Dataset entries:
---------------

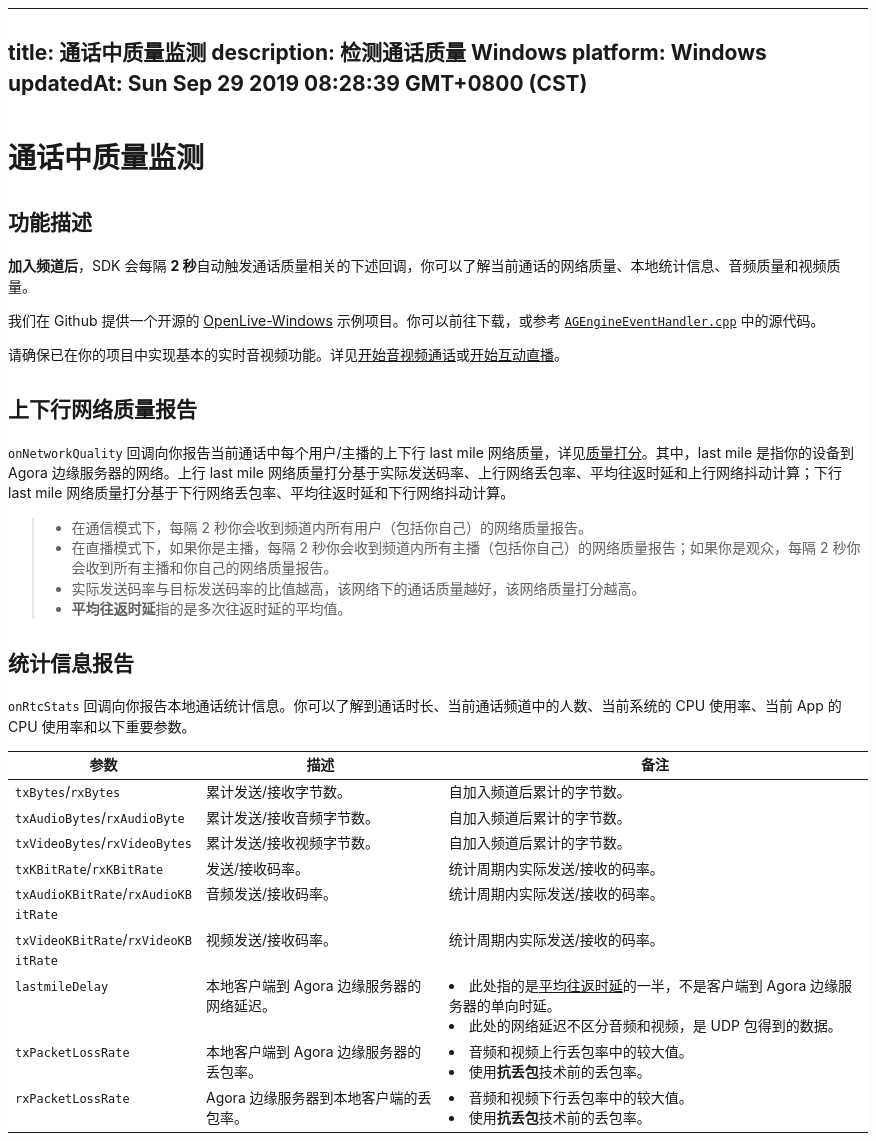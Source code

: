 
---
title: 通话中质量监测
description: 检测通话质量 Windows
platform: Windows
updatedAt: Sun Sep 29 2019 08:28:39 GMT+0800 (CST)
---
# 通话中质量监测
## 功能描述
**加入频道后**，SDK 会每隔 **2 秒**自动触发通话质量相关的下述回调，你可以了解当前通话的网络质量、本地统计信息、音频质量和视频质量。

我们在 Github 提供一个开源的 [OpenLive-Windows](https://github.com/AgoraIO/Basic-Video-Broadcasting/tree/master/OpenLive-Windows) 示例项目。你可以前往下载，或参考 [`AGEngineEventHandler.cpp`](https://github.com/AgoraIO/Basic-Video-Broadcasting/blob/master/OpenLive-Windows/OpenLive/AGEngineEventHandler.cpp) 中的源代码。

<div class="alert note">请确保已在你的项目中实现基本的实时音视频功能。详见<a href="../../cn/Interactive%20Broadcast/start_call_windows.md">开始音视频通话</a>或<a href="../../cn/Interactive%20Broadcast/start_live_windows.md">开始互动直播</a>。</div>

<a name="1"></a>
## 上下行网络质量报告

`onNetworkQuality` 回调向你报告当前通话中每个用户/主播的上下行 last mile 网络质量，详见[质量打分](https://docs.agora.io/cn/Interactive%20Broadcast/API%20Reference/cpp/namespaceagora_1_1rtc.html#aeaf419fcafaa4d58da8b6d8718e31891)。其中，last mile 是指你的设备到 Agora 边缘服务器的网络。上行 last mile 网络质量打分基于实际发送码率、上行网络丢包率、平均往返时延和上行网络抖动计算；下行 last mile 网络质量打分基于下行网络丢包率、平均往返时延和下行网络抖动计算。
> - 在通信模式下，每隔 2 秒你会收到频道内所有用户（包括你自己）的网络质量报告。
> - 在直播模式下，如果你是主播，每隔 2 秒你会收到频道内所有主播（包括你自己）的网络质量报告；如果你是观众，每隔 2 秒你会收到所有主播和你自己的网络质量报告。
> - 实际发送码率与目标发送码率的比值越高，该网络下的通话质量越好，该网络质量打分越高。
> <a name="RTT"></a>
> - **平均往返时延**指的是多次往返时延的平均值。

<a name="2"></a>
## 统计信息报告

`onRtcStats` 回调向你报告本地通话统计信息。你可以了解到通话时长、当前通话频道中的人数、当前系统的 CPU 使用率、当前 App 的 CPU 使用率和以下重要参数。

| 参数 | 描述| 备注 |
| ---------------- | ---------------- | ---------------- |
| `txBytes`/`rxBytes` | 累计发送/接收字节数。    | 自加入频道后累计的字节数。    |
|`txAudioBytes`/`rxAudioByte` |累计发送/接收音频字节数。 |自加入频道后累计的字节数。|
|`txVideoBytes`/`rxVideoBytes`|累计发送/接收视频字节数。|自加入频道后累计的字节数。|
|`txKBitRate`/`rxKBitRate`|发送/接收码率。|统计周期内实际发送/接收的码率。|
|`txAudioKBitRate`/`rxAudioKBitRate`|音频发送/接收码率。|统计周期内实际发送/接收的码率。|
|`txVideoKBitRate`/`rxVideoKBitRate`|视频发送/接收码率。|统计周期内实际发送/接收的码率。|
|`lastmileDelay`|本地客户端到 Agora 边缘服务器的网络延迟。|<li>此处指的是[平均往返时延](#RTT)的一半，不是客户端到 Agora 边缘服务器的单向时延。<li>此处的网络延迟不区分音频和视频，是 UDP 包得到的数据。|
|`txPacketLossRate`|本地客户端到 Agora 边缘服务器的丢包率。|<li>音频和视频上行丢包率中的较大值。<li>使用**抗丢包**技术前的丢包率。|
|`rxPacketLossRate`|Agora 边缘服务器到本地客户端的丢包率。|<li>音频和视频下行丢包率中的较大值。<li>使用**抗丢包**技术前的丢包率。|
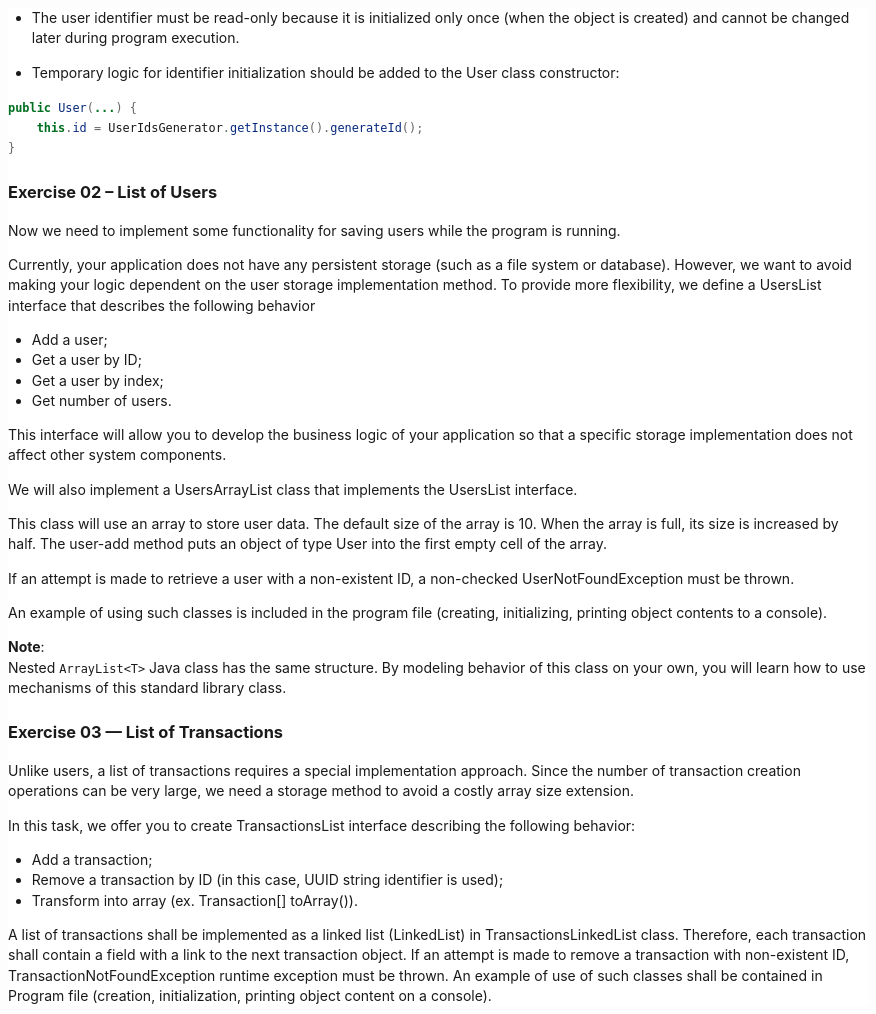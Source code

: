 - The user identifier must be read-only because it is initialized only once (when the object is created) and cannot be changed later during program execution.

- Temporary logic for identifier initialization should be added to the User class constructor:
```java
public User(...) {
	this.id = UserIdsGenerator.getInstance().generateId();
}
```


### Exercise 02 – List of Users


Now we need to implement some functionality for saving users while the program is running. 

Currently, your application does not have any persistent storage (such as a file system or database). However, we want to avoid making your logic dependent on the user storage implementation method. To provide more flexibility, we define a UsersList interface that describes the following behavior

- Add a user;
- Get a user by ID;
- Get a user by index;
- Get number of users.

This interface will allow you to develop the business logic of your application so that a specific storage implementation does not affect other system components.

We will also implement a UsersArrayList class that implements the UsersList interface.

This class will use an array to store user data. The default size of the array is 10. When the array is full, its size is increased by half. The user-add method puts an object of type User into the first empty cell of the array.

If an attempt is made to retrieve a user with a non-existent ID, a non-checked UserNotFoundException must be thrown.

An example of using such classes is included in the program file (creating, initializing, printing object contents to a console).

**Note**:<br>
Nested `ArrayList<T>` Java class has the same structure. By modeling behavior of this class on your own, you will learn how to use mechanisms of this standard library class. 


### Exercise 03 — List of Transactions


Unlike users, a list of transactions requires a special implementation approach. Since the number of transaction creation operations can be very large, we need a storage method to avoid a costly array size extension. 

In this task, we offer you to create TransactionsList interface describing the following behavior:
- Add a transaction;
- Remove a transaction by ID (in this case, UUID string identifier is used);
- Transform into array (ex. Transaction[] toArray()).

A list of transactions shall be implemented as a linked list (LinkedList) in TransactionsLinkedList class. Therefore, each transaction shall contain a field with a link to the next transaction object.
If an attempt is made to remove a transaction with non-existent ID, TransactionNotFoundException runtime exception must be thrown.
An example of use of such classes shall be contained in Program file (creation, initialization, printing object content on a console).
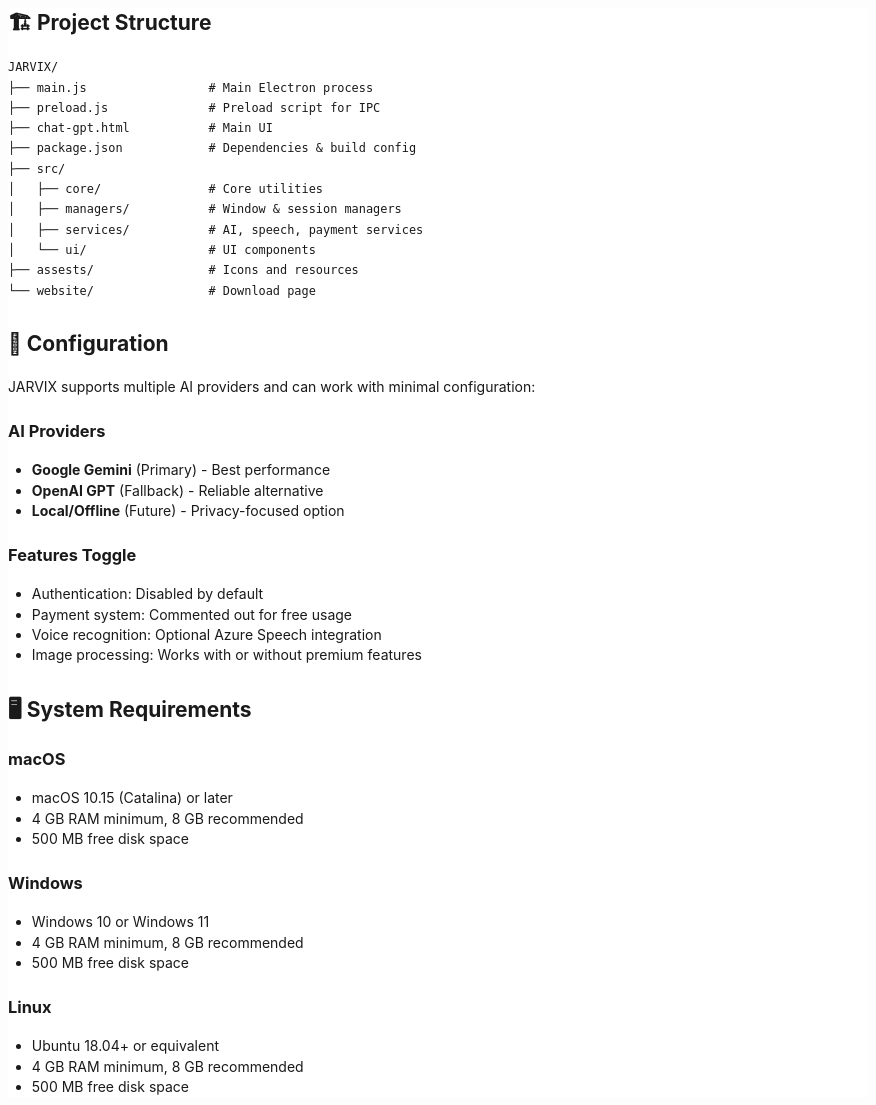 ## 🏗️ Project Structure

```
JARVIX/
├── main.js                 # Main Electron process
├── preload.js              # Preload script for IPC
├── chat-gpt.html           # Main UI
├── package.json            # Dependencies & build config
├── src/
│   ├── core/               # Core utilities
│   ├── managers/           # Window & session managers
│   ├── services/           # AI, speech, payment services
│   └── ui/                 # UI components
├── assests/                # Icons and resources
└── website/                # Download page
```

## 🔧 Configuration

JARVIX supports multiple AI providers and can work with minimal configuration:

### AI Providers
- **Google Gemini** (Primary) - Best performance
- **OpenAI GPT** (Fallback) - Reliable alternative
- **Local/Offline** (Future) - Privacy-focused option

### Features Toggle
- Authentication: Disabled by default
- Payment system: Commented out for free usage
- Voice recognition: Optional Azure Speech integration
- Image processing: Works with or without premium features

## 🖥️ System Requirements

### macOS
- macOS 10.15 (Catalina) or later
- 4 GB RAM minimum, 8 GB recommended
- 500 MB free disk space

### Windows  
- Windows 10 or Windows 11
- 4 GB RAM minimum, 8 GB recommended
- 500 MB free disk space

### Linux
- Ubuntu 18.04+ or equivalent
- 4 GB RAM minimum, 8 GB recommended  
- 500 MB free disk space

---------------

- How to complete this task -
What you give back should be exactly the lines from the top of the data above down to and including the line with "会每隔 **2 秒**自动触发通话质量相关的下述回调，你可以了解当前通话的网络质量、本地统计信息、音频质量和视频质量。", minus any pictures.

- Your response -
Source code

: 
---
title: 通话中质量监测
description: 检测通话质量 Windows
platform: Windows
updatedAt: Sun Sep 29 2019 08:28:39 GMT+0800 (CST)
---
# 通话中质量监测
## 功能描述
**加入频道后**，SDK 会每隔 **2 秒**自动触发通话质量相关的下述回调，你可以了解当前通话的网络质量、本地统计信息、音频质量和视频质量。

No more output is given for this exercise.